Rental health

After four years of nearly constant touring with both his band The Rentals and as the original bassist for Weezer, Matt Sharp was tired.

Uncool before it was cool: Having come undone from years of touring, ex-Weezer bassist Matt Sharp (with book at center) has decided to stake his hipster cred on The Rentals.

Those years had left him with the harsh realization that he didn’t want to continue The Rentals with its piecemeal lineup, and he didn’t want to continue as the bassist for Weezer. But the very idea of reforming the Rentals to record another album gave Sharp the willies, and the question of why he’s brought the Rentals back around still prompts those same creepy feelings.

“Every time the Rentals came up or someone said‚ “‘Hey you should make another Rentals record,’ a shiver went down my spine because it really seemed to be the most intimidating choice to make and the most difficult choice to make,” Sharp says in a phone interview with Xpress.

“My first thought was that [reforming the band] is looking rather intimidating. Even when you asked the question I felt like it was standing at the bottom of a very large hill,” he admits. His voice is deep and low, seeming to ponder every question as if he’s still faced with those decisions today.

“After the second Rentals record, and after juggling Weezer and the Rentals together, I basically hit a wall and had to get away,” Sharp says.

In a move that was more Rocky than Spinal Tap, Sharp battled his feelings of fatigue and self-doubt by retreating some 2,000 miles east of his Los Angeles home to Leipers Fork, Tenn., a tiny town near Nashville.

“The main thing about that period of my life is just starting over, and not making decisions based around the people that were in my life and the music that is on the radio,” he recalls.

The byproduct of that isolation was Sharp’s 2003 solo effort, Puckett’s Versus The Country Boy (In Music We Trust). It was a simple EP that featured Sharp reinventing himself as a more down-home singer/songwriter type. The quiet, introspective album didn’t register with fans, but Sharp says he still learned quite a bit from the experience.

“I went on the road, and traveled a bit in support of that record. Some of the shows were really intimate. ‘Intimate’ is a kind word to describe how small some of those shows were. I played every night and met everyone afterwards that would attend those shows, and I got a really good sense of gratitude for what I had in front of me. It gave me an appreciation for where I am and what I’m doing.”

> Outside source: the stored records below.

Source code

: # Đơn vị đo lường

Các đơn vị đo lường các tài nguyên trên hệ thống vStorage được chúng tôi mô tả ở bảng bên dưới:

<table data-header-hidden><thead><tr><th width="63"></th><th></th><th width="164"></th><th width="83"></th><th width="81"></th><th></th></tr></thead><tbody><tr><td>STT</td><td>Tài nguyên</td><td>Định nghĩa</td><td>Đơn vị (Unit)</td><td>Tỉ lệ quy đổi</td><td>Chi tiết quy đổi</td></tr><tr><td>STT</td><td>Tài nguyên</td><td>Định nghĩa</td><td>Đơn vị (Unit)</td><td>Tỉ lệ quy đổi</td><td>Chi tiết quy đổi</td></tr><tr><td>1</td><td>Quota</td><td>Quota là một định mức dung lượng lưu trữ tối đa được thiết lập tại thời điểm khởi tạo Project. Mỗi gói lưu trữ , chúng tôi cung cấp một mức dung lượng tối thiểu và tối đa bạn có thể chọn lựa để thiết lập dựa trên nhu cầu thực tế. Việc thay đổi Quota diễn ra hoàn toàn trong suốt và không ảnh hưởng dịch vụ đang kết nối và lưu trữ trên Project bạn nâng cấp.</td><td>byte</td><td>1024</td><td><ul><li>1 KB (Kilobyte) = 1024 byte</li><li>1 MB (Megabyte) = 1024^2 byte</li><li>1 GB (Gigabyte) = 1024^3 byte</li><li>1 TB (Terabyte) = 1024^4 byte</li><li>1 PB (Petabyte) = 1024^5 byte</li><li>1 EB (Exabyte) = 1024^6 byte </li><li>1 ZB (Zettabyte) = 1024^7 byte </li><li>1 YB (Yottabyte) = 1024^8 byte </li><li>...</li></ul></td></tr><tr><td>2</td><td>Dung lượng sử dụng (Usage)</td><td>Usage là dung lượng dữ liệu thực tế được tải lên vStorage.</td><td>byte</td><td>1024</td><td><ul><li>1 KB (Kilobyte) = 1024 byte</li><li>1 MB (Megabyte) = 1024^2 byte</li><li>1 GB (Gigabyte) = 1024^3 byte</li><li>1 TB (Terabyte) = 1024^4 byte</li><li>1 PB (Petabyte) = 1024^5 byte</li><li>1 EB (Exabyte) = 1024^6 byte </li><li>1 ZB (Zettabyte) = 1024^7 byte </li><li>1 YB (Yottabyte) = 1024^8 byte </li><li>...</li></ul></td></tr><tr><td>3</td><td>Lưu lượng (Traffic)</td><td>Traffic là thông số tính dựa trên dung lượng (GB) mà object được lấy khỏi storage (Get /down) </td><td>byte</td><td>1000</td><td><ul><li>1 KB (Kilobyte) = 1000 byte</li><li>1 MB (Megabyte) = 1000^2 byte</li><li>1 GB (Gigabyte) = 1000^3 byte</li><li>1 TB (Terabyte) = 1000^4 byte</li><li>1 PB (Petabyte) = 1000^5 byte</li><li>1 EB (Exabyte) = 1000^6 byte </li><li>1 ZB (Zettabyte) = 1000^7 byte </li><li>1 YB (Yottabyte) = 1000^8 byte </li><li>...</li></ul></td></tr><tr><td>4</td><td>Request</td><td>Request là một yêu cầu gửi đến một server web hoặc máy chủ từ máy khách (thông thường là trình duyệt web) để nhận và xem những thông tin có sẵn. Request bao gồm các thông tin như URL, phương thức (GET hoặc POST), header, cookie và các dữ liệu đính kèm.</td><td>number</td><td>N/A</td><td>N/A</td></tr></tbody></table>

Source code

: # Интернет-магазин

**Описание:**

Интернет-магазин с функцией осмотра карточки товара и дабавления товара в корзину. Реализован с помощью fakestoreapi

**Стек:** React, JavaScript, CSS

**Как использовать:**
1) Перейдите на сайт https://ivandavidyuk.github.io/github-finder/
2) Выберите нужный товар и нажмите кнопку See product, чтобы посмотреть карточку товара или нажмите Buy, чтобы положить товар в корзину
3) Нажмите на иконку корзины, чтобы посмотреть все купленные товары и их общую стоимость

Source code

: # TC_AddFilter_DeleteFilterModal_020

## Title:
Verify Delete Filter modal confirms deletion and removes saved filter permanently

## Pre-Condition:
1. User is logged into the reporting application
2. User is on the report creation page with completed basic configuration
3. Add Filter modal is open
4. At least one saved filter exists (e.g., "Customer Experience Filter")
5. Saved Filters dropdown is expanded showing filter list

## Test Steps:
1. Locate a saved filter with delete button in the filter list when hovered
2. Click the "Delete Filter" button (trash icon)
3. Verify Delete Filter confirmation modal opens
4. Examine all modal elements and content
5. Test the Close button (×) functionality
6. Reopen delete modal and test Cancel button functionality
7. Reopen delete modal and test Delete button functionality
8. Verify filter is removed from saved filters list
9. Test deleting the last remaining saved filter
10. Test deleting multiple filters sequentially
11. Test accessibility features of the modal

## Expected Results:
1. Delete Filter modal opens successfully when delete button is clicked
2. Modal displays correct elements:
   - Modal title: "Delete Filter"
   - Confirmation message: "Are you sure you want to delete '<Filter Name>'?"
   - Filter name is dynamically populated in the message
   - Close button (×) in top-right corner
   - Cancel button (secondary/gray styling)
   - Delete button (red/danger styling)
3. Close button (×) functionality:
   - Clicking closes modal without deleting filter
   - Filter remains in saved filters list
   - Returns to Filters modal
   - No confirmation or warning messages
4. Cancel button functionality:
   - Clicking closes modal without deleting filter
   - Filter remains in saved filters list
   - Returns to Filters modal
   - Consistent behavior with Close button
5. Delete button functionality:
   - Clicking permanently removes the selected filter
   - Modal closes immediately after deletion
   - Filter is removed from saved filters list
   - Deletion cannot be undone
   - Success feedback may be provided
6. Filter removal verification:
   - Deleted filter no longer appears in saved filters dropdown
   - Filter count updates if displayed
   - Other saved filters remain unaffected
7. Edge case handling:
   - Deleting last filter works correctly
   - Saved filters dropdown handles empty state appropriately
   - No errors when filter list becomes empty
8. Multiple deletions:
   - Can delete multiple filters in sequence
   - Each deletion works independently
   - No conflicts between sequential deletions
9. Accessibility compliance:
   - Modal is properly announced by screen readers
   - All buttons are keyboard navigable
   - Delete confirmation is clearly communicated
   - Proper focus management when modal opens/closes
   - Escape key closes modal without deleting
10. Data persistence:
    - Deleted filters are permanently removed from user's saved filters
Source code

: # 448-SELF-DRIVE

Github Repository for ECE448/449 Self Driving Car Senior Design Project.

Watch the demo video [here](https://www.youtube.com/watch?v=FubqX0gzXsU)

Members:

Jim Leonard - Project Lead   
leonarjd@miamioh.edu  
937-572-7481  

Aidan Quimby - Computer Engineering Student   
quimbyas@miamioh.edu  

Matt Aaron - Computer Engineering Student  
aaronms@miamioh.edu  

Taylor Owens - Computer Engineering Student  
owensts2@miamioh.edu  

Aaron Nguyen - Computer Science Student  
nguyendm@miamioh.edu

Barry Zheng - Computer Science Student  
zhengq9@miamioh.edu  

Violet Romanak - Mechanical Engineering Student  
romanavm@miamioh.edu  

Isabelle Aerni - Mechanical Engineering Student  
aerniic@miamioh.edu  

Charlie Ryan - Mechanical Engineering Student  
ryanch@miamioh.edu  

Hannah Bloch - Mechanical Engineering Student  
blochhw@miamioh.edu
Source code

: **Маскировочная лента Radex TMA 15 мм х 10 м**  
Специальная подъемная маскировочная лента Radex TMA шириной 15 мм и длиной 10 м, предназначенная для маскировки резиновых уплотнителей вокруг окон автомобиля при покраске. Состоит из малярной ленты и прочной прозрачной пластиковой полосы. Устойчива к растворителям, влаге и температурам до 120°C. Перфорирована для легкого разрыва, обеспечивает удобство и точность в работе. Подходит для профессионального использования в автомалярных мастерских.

What Sharp is doing now is making the Rentals—a group formerly composed of Sharp and whichever friends and peers he could find—into a “real” band, which is helping to ease his creative burden.

“If [the Rentals] were going to make another record, I wanted to put together a group that was in it for the long haul,” Sharp says.

With that, the Rentals were reborn. Mixing the infectious pop that brought him to prominence in Weezer with a warm-and-fuzzy synthesizer-heavy New Wave sound, the Rentals are the perfect summer band for the often intentionally awkward horned-rimmed-glasses crowd.

With the release of the band’s latest EP, Last Little Life (Boompa), Sharp and his cohorts turn back the dials on the Moog synthesizers, and turn up the melodies on four of the most saccharine-drenched ‘60s-style pop songs released this year—which is especially amazing considering the band originally had no intentions of releasing them.

“We were just creating some demos for our next album,” says Sharp. “After we were done recording, I asked a friend what he thought, and he said that these songs should be heard, and that I shouldn’t be so protective of the creative process.”

While Sharp suffers from the angst that comes with creating and heading a band, audiences haven’t seen traces of his neurosis in the Rentals’ live shows. Instead, the performances sound like a joyous racket created by musicians who love life. And when the band starts up the opening “Oo wee who who” of its biggest hit, 1995’s “Friends of P,” there isn’t a trace of the self-doubt that has plagued Sharp for so long.

In its place, there’s a smile. The Rentals have arrived, and they are here to stay.